### Your assignment
Output each entry that follows exactly. Images stay out.
-- Extracted records follows --
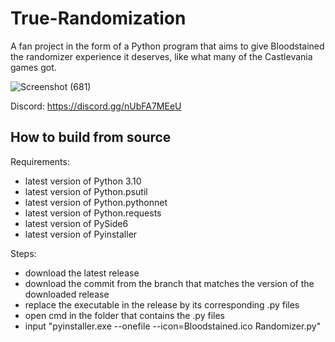 # True-Randomization

A fan project in the form of a Python program that aims to give Bloodstained the randomizer experience it deserves, like what many of the Castlevania games got.

![Screenshot (681)](https://github.com/Lakifume/True-Randomization/assets/56451477/8b532e1b-fd58-4738-bf9f-d58a666eebf6)

Discord: https://discord.gg/nUbFA7MEeU

## How to build from source

Requirements:
* latest version of Python 3.10
* latest version of Python.psutil
* latest version of Python.pythonnet
* latest version of Python.requests
* latest version of PySide6
* latest version of Pyinstaller

Steps:
* download the latest release
* download the commit from the branch that matches the version of the downloaded release
* replace the executable in the release by its corresponding .py files
* open cmd in the folder that contains the .py files
* input "pyinstaller.exe --onefile --icon=Bloodstained.ico Randomizer.py"
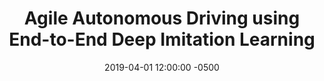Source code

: ---
layout: post
title: Agile Autonomous Driving using End-to-End Deep Imitation Learning
authors: Yunpeng Pan, Ching-An Cheng, Kamil Saigol, Keuntaek Lee, Xinyan Yan, Evangelos Theodorou, and Byron Boots
venue: RSS, 2018
published: 2017-09-21 12:00:00 -0500
link: https://arxiv.org/abs/1709.07174
date: 2019-04-01 12:00:00 -0500
location: P03
leader: Roger Correia
tags:
- Learning
---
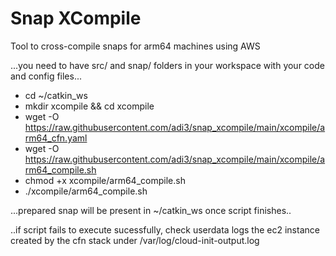 # Snap XCompile
Tool to cross-compile snaps for arm64 machines using AWS

...you need to have src/ and snap/ folders in your workspace with your code and config files...

- cd ~/catkin_ws
- mkdir xcompile && cd xcompile
- wget -O https://raw.githubusercontent.com/adi3/snap_xcompile/main/xcompile/arm64_cfn.yaml
- wget -O https://raw.githubusercontent.com/adi3/snap_xcompile/main/xcompile/arm64_compile.sh
- chmod +x xcompile/arm64_compile.sh
- ./xcompile/arm64_compile.sh

...prepared snap will be present in ~/catkin_ws once script finishes..

..if script fails to execute sucessfully, check userdata logs the ec2 instance created by the cfn stack under /var/log/cloud-init-output.log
-- Extracted records concluded --
### Response to this task
 # True-Randomization

A fan project in the form of a Python program that aims to give Bloodstained the randomizer experience it deserves, like what many of the Castlevania games got.

![Screenshot (681)](https://github.com/Lakifume/True-Randomization/assets/56451477/8b532e1b-fd58-4738-bf9f-d58a666eebf6)

Discord: https://discord.gg/nUbFA7MEeU

## How to build from source

Requirements:
* latest version of Python 3.10
* latest version of Python.psutil
* latest version of Python.pythonnet
* latest version of Python.requests
* latest version of PySide6
* latest version of Pyinstaller

Steps:
* download the latest release
* download the commit from the branch that matches the version of the downloaded release
* replace the executable in the release by its corresponding .py files
* open cmd in the folder that contains the .py files
* input "pyinstaller.exe --onefile --icon=Bloodstained.ico Randomizer.py"
Source code

: ---
layout: post
title: Agile Autonomous Driving using End-to-End Deep Imitation Learning
authors: Yunpeng Pan, Ching-An Cheng, Kamil Saigol, Keuntaek Lee, Xinyan Yan, Evangelos Theodorou, and Byron Boots
venue: RSS, 2018
published: 2017-09-21 12:00:00 -0500
link: https://arxiv.org/abs/1709.07174
date: 2019-04-01 12:00:00 -0500
location: P03
leader: Roger Correia
tags:
- Learning
---
 # Snap XCompile
Tool to cross-compile snaps for arm64 machines using AWS

...you need to have src/ and snap/ folders in your workspace with your code and config files...

- cd ~/catkin_ws
- mkdir xcompile && cd xcompile
- wget -O https://raw.githubusercontent.com/adi3/snap_xcompile/main/xcompile/arm64_cfn.yaml
- wget -O https://raw.githubusercontent.com/adi3/snap_xcompile/main/xcompile/arm64_compile.sh
- chmod +x xcompile/arm64_compile.sh
- ./xcompile/arm64_compile.sh

...prepared snap will be present in ~/catkin_ws once script finishes..

..if script fails to execute sucessfully, check userdata logs the ec2 instance created by the cfn stack under /var/log/cloud-init-output.log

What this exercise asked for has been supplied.